Force Majeure, Hardship, Impossibility, Hell or High Water, Act of God or all of the above?
Last week I attended an excellent supply chain risk management webinar sponsored by the Next Level Purchasing Association and featuring a global supply chain manager from a Fortune 500 company. The event followed the story of this particular corporate supply chain through the 2010 tsunami in Japan (you can click here for my notes).
One of the lessons this particular company learned was about finding the right place for addressing the human side of a very complicated business issue. I was impressed with the efforts they had made, particularly for such a large company. A thought started to form in my mind: what contract clauses were put aside in order to have an appropriate response to the devastation while not creating serious business continuity issues?
Most contracts contain some kind of force majeure (or ‘superior force’) clause that allows a company to walk away from their obligations without penalty in the case of an external, unavoidable, and unpredicted event. So, we’ve featured the Wikipedia page on force majeure this week, but that seems like it is just a starting point. I did some additional reading, and there are a few other related clauses that may be in use at your company:
Hardship clause: similar to force majeure in concept except that it deals with difficulty (rather than impossibility) in fulfilling contractual obligations and aims to modify the contract in order to keep it in place (rather than to terminate it).
Impossibility clause: an excuse for the nonperformance of duties under a contract, based on a change in circumstances (or the discovery of preexisting circumstances), the nonoccurrence of which was an underlying assumption of the contract, that makes performance of the contract literally impossible (Wikipedia). Like a force majeure clause, impossibility terminates the contract and the obligation of both parties. The difference is that it may be based on an unknown but preexisting condition and that the triggering event does not have to be an ‘act of God’.
Hell or High Water clause: usually pertains to the buyer and states that ‘payments must continue irrespective of any difficulties which the paying party may encounter’ (Wikipedia). A ‘Hell or High Water’ clause would indicate an agreement on behalf of both parties to ignore ‘impossibility’ as a legal factor in the contract.
One last note: ‘Act of God’ is a legal termfor events outside of human control, such as sudden floods or other natural disasters, for which no one can be held responsible (Wikipedia). It may be the triggering event in any of the above clauses, but is not a clause type in and of itself.
Having outlined all of those basic contract clauses for dealing with business continuity, I can’t help but think of how general they all are.
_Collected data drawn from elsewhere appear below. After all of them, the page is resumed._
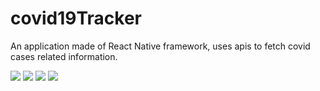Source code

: # covid19Tracker
An application made of React Native framework, uses apis to fetch covid cases related information.


![](https://github.com/Jaybhade/covid19Tracker/blob/main/screens/IMG_20210515_192039_682.jpg) 
![](https://github.com/Jaybhade/covid19Tracker/blob/main/screens/IMG_20210515_192041_545.jpg) 
![](https://github.com/Jaybhade/covid19Tracker/blob/main/screens/IMG_20210515_192043_614.jpg) 
![](https://github.com/Jaybhade/covid19Tracker/blob/main/screens/IMG_20210515_192044_900.jpg)

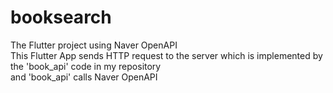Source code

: # booksearch
The Flutter project using Naver OpenAPI \
This Flutter App sends HTTP request to the server which is implemented by the 'book_api' code in my repository \
and 'book_api' calls Naver OpenAPI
While all contracts will have one or more, it may be appropriate to have more specific clauses based on the exact nature of the risk associated with the supplier, their geography, or the product/service in question.
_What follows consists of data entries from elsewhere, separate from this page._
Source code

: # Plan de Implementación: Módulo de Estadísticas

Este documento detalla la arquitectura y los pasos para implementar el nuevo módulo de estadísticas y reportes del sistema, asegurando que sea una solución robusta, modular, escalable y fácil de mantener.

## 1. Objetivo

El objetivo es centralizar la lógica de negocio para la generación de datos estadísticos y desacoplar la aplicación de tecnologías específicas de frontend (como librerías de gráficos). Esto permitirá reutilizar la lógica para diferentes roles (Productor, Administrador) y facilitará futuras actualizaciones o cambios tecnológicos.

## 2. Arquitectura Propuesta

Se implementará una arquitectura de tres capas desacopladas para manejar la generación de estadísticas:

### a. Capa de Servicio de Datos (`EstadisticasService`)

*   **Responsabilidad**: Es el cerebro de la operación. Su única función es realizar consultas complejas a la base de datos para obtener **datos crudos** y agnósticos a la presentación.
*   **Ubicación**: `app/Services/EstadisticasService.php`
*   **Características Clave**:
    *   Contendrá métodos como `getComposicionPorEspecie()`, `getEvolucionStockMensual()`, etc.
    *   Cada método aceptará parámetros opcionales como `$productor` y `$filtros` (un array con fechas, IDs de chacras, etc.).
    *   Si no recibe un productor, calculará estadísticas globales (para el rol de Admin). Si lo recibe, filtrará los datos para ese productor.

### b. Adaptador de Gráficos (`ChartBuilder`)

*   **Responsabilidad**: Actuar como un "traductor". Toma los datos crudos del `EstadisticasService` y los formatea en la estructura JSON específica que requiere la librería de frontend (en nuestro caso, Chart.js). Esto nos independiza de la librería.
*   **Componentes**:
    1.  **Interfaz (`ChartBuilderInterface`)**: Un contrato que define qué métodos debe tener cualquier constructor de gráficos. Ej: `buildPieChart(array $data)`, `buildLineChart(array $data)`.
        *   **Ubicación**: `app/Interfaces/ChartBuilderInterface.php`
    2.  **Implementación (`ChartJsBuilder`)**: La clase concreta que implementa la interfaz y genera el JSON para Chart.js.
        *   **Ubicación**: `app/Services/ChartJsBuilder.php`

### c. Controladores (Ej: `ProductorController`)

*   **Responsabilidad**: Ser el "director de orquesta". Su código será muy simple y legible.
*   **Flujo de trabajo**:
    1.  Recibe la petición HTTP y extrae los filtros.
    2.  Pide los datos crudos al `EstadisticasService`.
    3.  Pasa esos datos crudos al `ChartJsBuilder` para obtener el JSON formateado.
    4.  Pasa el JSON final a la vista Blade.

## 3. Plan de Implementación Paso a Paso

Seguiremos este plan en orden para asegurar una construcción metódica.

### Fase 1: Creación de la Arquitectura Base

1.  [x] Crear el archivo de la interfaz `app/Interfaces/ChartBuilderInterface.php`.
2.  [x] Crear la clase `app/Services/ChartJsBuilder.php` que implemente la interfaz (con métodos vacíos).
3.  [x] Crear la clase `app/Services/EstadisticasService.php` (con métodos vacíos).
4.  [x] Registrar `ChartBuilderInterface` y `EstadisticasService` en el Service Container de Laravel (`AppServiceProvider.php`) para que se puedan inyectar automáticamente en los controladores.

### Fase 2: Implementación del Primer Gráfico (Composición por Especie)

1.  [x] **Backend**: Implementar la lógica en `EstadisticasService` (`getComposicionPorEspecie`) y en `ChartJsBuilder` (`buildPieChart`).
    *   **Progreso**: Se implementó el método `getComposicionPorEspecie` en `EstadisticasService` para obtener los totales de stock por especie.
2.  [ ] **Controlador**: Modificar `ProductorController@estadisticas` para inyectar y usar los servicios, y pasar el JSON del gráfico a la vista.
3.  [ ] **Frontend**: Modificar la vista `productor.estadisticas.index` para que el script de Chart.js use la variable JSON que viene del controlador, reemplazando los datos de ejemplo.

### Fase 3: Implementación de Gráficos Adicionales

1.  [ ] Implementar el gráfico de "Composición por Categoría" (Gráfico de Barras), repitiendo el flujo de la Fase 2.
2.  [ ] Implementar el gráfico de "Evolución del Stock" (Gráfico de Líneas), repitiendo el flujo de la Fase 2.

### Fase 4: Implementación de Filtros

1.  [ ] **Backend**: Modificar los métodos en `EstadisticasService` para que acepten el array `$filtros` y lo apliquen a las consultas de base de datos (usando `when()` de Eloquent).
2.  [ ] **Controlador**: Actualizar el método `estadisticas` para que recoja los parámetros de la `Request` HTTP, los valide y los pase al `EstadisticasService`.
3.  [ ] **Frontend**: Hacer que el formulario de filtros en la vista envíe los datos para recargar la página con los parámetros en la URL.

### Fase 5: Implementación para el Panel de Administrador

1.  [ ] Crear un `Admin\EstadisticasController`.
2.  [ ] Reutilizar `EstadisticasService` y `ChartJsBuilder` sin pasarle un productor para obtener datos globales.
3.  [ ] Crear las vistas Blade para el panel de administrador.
One of the other parts of Friday’s NLPA webinar covered the company’s risk management program. Their annual risk assessment ranks suppliers high, medium or low on nine areas of risk. These areas were put together by a cross functional team that involved both procurement and business owners:
- Historical Performance
- Financial Health
- Country of Operation (Political, Economic, Financial)
- Legal Compliance
- Business Concentration
- Quality Compliance
- Social Responsibility (Labor/Ethics/Management)
- Health, Safety & Environment
- Intellectual Property Protection
While you can’t foresee all issues that will arise during the term of a contract, you probably have a sense of which areas on the above list (or on your company’s own risk profiling categories) are most likely to disrupt continuity. Having a few sample terms in the contract that address specific concerns is a good way to protect your supply chain and it also gets your supplier performance program started right from the implementation of the contract.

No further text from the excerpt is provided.